It has been clear from the beginning of the Obama Administration that this government simply does not agree that we are a nation of laws, not men (you know our founding principle?). From the willingness to give different trials based on likelihood of conviction to the willingness to assassinate our own citizens, it has become constantly clear that the Administration believes that in the name of combating terror, laws do not matter. Additionally, the whole "look forward, not back" for political elites, means that generally, they are exempt from the rule of law, meaning that we are, either by calling something terror-related, or by immunizing elites, a nation under the rule of not law, but men. (That's what I mean when I say that if Obama says so, we can operate essentially as a temporary monarchy.)
So, this latest suggestion by our Attorney General that Miranda rights should be altered for terrorism suspects shouldn't come as too much of a surprise. Now Miranda rights are not completely absolute and weren't thought to exist before Miranda v. Arizona, but the idea that they should be suspended based on the type of accused crime and not some external circumstance like urgency goes against the heart of our concept of justice. That is, until the accused is convicted, they should be treated as any other suspect, and the whole idea of Miranda rights is that they are the minimum required to have a fair system of justice. Again, Obama's DOJ supports the show trials, so this isn't really much of a leap, but it's another offense to the rule of law - these are terrorism suspects, not terrorists, and they deserve due process.

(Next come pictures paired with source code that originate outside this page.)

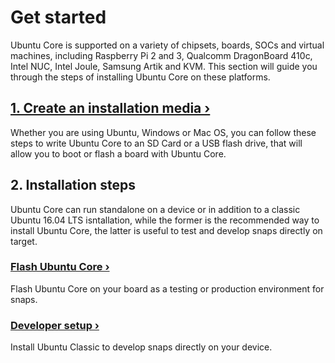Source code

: # Get started

Ubuntu Core is supported on a variety of chipsets, boards, SOCs and virtual machines, including Raspberry Pi 2 and 3, Qualcomm DragonBoard 410c, Intel NUC, Intel Joule, Samsung Artik and KVM. This section will guide you through the steps of installing Ubuntu Core on these platforms.

## [1. Create an installation media ›](/core/get-started/installation-medias)

Whether you are using Ubuntu, Windows or Mac OS, you can follow these steps to write Ubuntu Core to an SD Card or a USB flash drive, that will allow you to boot or flash a board with Ubuntu Core.

## 2. Installation steps

Ubuntu Core can run standalone on a device or in addition to a classic Ubuntu 16.04 LTS isntallation, while the former is the recommended way to install Ubuntu Core, the latter is useful to test and develop snaps directly on target.

### [Flash Ubuntu Core ›](/core/get-started/flash)

Flash Ubuntu Core on your board as a testing or production environment for snaps.

### [Developer setup ›](/core/get-started/developer-setup)

Install Ubuntu Classic to develop snaps directly on your device.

That is the central issue in all of this. We're debating assassination, stripping citizenship, indefinite detention, and now altering our conceptions of due process, based solely on the government's statement that someone is a terrorist based on secret information. Judge, jury, and executioner. That was exactly why we didn't want a king.
2 comments:
When you say "It has been clear from the beginning...", how are you qualifying "beginning"? I ask because I'm very surprised by the Obama Administration's stance in the issues you've raised here, in other posts, and elsewhere. Maybe I'm misremembering, but I thought that during the 2008 election, Obama pledged to do exactly NOT this and roll back many of the executive power expansions of the Bush II era.
The "when" matters to me because (assuming I'm remembering the campaign correctly) I wonder what mechanism caused him to take what is an increasingly-radical stance on civil liberties and executive privilege.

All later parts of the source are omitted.